Work instruction: Copy out, from the entries below, each line that holds the string "Examples".

————————

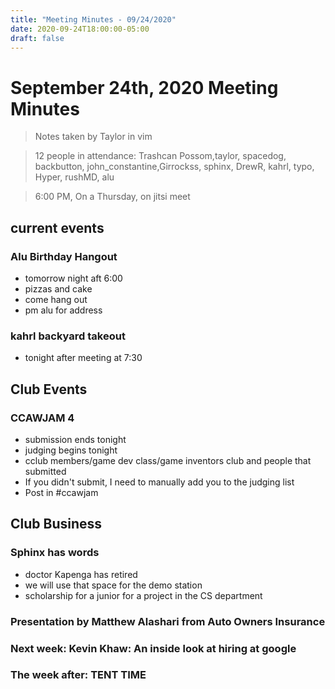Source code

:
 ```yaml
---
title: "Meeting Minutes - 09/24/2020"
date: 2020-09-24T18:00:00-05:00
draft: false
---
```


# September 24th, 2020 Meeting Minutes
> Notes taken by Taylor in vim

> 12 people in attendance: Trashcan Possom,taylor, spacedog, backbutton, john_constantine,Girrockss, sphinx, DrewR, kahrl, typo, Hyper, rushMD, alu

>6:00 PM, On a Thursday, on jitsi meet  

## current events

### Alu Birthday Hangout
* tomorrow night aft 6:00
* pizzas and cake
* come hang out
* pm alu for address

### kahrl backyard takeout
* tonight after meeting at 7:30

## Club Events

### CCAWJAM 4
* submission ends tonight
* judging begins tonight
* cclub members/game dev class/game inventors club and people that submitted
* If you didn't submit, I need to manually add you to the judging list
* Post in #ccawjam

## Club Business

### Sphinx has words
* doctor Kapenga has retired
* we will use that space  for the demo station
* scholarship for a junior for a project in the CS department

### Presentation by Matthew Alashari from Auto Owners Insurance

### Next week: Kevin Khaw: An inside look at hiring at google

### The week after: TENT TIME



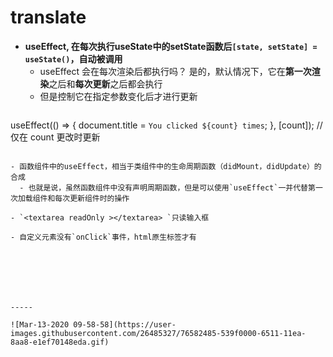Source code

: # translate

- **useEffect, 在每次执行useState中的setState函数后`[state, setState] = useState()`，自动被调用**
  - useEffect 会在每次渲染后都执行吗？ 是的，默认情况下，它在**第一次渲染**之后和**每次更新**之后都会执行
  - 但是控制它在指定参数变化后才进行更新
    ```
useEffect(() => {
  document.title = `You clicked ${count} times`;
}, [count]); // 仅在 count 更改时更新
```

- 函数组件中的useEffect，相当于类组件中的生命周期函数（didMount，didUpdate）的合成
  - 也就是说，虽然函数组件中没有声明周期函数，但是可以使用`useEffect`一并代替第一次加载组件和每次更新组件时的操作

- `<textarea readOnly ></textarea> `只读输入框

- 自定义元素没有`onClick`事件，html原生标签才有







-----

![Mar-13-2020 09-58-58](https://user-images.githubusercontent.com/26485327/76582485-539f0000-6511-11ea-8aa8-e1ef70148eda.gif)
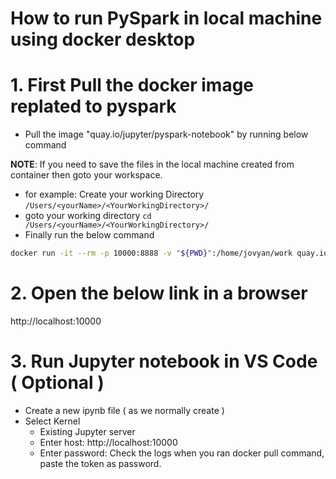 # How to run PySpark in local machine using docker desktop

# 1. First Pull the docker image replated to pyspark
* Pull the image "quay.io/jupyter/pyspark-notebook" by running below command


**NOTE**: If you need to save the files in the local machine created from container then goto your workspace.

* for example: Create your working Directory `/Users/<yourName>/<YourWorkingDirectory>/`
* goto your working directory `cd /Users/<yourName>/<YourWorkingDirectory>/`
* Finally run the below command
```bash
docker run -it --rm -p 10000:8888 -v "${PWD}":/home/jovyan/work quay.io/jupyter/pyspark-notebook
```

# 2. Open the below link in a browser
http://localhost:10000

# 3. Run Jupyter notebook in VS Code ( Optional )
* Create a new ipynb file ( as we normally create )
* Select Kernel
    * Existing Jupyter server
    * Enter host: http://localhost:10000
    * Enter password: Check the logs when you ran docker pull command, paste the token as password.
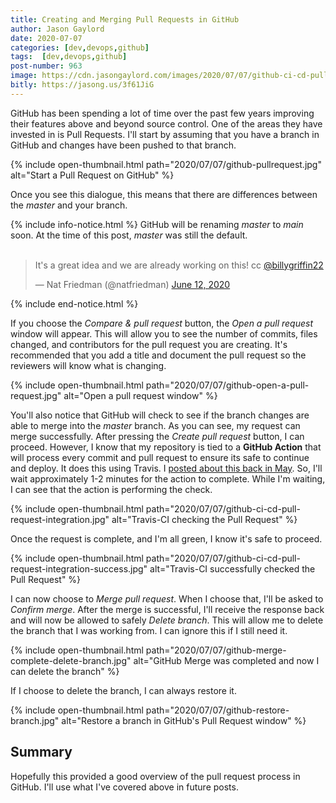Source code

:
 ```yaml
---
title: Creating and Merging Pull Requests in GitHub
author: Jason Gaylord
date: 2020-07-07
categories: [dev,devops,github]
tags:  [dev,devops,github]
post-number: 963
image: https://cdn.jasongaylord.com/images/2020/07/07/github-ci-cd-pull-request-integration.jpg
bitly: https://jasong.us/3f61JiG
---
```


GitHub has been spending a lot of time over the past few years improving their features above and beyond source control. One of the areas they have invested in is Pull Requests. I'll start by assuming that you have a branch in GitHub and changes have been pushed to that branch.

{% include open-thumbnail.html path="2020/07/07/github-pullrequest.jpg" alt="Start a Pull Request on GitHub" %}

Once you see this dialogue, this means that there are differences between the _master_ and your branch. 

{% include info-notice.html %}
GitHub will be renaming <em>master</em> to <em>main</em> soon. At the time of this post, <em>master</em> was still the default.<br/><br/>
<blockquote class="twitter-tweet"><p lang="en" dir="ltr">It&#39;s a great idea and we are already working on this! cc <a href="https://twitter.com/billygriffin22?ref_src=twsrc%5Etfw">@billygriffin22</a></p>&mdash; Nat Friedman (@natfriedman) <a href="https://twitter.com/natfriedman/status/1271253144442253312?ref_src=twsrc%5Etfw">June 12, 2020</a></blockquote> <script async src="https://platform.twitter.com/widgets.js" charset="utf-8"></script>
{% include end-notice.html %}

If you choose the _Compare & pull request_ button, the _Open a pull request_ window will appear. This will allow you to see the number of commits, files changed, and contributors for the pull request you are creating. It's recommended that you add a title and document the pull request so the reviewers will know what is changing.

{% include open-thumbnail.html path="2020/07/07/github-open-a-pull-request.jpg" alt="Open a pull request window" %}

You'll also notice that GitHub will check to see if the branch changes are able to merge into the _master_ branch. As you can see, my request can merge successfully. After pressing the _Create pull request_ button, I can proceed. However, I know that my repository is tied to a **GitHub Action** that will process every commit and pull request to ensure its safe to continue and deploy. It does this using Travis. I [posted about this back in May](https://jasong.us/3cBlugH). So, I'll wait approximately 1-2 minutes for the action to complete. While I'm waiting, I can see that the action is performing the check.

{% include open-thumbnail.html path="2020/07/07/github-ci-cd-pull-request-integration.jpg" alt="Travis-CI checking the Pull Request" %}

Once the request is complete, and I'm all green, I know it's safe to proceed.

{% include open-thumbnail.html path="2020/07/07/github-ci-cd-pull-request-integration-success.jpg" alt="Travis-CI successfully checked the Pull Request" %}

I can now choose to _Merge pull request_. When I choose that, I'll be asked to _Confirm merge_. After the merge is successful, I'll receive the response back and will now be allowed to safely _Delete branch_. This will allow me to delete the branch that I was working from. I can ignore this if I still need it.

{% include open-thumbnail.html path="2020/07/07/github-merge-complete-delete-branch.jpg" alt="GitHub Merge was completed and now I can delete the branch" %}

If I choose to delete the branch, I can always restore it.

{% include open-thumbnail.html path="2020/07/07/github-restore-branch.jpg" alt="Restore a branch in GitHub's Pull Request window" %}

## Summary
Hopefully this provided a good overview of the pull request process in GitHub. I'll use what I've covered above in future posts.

————————

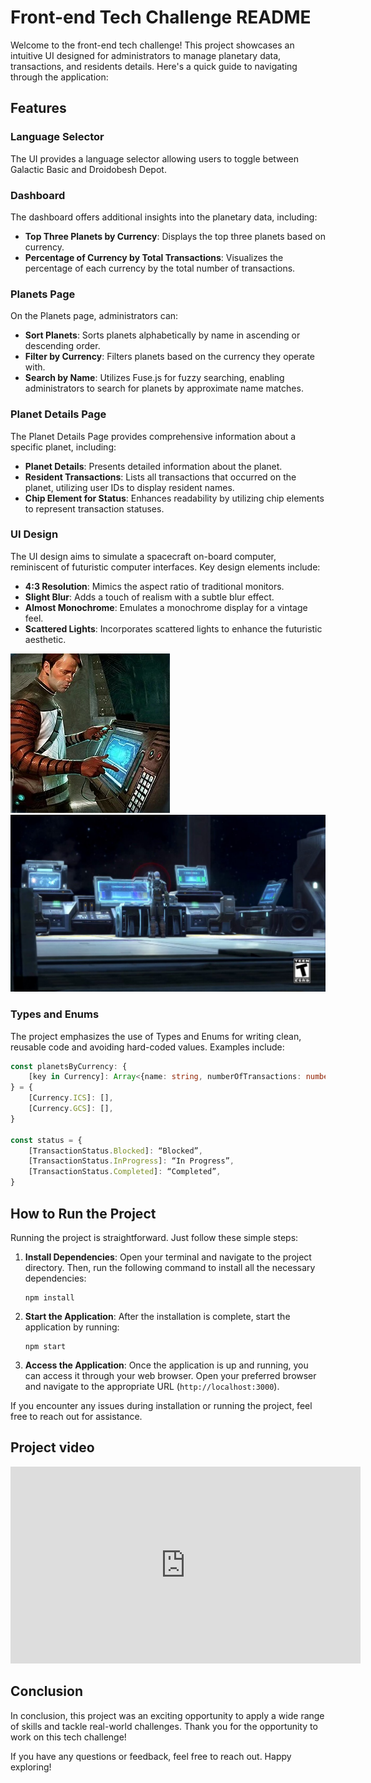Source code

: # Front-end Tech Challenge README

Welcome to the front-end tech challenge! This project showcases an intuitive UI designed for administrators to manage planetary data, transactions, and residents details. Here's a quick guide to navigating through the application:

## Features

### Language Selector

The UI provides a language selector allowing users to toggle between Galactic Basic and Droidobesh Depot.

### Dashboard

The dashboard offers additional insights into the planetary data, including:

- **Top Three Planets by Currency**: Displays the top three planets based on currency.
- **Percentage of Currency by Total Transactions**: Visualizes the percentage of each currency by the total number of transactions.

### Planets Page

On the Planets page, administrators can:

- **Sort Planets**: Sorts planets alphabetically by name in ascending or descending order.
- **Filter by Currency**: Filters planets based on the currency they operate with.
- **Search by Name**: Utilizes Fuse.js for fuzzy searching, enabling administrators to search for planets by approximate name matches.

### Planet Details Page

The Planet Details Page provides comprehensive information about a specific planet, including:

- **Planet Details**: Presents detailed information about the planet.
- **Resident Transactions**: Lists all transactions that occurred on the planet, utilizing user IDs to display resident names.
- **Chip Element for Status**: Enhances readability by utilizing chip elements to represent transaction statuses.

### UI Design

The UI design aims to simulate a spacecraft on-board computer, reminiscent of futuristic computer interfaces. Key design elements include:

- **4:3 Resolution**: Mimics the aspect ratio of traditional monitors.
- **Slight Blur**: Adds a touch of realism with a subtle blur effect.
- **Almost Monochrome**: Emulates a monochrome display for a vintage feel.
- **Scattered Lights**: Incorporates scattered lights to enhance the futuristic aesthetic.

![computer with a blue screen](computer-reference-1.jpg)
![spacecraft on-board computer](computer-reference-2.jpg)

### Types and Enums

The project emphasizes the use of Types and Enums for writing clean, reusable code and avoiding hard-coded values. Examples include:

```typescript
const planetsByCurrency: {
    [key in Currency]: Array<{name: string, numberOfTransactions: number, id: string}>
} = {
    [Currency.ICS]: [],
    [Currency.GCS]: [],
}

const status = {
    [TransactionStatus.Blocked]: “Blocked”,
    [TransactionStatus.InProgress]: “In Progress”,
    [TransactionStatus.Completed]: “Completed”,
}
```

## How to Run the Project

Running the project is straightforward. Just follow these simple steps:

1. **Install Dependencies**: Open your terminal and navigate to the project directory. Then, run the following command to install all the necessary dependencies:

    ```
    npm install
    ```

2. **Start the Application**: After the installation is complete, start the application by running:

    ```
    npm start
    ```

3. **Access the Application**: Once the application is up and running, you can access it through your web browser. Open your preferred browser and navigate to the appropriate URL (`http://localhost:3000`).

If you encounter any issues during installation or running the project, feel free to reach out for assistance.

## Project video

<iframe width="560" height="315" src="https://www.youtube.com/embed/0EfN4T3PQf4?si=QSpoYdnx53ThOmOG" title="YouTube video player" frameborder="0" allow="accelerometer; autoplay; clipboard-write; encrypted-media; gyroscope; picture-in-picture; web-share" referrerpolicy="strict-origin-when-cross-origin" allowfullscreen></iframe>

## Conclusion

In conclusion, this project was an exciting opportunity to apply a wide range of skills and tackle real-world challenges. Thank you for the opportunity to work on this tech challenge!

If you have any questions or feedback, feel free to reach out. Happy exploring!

————————

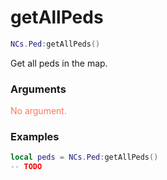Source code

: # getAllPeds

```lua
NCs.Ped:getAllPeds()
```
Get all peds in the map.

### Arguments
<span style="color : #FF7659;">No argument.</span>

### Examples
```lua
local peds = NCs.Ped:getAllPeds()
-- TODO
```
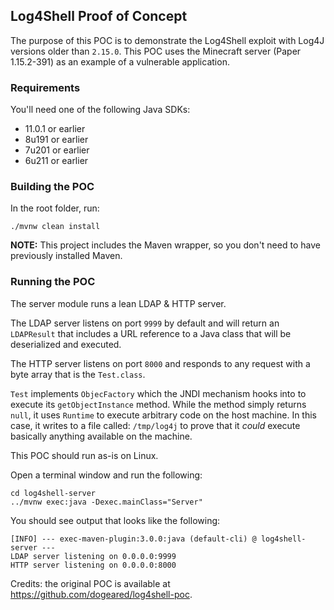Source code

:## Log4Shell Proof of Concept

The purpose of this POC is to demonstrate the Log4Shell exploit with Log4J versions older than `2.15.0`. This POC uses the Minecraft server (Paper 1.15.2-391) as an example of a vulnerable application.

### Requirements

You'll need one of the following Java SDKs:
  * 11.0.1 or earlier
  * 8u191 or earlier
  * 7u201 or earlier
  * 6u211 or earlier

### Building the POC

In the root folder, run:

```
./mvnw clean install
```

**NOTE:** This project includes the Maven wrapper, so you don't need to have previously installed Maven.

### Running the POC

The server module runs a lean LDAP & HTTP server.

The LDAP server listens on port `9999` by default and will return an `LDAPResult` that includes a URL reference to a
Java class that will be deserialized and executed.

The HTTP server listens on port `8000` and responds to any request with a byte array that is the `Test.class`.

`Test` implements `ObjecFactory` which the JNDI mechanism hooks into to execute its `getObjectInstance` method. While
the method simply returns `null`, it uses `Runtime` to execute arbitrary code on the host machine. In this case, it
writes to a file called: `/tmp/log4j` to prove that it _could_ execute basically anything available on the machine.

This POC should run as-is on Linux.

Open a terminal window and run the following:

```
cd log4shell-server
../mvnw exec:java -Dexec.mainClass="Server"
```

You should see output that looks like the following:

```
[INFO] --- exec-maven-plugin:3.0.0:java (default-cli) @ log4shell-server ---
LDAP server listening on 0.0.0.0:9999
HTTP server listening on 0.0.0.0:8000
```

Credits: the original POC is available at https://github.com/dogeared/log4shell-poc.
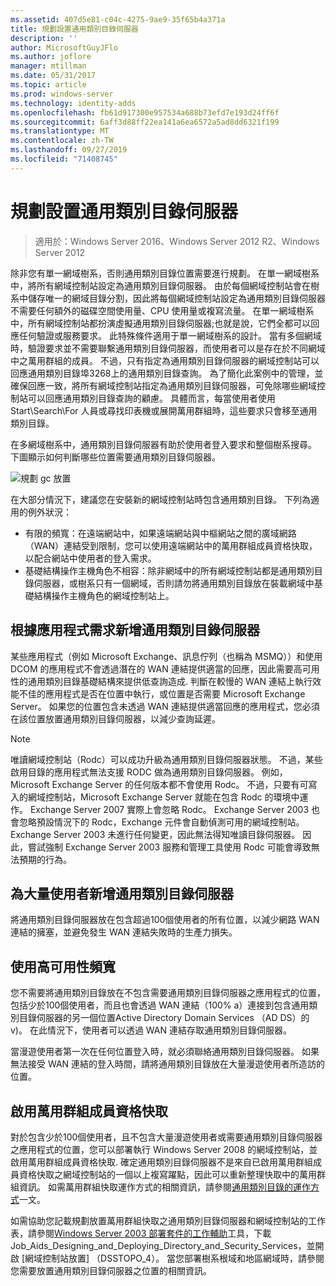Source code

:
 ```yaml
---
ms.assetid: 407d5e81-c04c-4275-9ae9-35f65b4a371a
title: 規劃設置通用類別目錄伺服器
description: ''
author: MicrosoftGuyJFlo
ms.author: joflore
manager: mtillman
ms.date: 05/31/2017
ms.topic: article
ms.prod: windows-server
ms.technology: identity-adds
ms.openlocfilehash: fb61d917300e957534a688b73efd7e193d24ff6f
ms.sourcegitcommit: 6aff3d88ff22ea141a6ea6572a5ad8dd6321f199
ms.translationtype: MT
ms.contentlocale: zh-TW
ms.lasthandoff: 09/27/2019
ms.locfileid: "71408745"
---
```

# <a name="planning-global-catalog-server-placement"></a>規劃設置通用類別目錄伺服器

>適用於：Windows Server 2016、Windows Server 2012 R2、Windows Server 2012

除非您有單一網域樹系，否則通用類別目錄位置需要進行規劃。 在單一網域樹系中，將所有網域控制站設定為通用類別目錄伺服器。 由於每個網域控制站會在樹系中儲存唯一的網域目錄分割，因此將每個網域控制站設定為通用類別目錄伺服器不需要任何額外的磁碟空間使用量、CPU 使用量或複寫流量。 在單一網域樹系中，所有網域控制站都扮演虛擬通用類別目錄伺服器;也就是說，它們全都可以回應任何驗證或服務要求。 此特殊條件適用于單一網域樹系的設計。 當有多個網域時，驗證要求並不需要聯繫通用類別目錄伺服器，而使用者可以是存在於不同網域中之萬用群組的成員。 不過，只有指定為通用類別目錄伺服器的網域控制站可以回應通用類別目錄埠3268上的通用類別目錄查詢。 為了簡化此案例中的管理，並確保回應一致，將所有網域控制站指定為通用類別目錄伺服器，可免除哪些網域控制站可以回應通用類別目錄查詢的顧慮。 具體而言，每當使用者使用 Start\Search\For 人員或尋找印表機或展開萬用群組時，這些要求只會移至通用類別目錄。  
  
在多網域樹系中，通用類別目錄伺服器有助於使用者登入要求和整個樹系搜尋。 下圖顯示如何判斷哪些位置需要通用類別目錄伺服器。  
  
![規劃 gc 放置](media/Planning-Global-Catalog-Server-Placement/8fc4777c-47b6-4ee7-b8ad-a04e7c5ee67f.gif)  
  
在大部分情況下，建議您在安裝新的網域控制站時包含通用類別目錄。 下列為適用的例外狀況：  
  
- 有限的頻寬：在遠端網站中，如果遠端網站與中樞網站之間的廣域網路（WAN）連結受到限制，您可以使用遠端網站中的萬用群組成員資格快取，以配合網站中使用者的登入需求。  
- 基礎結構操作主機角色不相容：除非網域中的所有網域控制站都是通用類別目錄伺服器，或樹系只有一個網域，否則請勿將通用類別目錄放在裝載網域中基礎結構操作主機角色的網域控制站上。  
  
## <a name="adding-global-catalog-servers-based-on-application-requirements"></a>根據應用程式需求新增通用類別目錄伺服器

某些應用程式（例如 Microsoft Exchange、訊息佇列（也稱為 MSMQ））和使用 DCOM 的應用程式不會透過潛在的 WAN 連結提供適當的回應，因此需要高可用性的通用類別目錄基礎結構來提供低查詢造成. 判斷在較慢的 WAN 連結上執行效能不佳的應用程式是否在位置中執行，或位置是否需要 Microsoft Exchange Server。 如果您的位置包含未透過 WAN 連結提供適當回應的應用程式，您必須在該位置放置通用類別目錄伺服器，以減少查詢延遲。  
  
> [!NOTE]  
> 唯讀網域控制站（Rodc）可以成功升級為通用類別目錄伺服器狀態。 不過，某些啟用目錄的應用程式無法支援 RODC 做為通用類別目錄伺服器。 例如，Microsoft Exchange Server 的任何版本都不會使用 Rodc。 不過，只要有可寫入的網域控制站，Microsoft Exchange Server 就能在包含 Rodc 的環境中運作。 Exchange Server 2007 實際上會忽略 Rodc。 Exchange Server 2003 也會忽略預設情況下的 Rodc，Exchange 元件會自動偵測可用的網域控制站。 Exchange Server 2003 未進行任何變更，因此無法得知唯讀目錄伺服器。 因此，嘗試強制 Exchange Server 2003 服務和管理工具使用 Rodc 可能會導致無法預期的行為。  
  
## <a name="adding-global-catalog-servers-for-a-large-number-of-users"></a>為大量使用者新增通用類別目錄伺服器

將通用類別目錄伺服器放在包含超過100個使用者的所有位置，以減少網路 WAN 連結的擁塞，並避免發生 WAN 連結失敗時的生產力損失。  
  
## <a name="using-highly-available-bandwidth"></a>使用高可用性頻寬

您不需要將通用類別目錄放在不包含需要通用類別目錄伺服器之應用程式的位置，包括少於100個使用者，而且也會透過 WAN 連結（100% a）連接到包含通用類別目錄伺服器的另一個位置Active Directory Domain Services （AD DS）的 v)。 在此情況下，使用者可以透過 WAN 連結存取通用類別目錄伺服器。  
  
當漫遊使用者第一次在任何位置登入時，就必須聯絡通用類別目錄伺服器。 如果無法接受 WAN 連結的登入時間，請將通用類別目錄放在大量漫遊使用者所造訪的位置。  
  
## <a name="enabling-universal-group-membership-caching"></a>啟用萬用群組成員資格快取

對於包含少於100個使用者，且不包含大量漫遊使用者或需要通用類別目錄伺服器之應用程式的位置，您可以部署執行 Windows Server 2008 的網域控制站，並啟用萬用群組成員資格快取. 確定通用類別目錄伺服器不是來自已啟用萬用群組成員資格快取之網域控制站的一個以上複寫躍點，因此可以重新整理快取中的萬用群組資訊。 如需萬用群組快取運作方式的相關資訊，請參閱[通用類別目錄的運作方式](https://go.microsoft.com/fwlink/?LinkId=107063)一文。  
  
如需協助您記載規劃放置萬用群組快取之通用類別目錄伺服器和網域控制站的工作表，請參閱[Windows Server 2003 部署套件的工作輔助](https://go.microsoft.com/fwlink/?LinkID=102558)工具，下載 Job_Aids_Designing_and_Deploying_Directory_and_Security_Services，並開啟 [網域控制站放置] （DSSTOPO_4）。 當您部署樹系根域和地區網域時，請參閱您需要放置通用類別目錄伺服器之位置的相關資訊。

————————

Written answer:
The project emphasizes the use of Types and Enums for writing clean, reusable code and avoiding hard-coded values. Examples include:
### Examples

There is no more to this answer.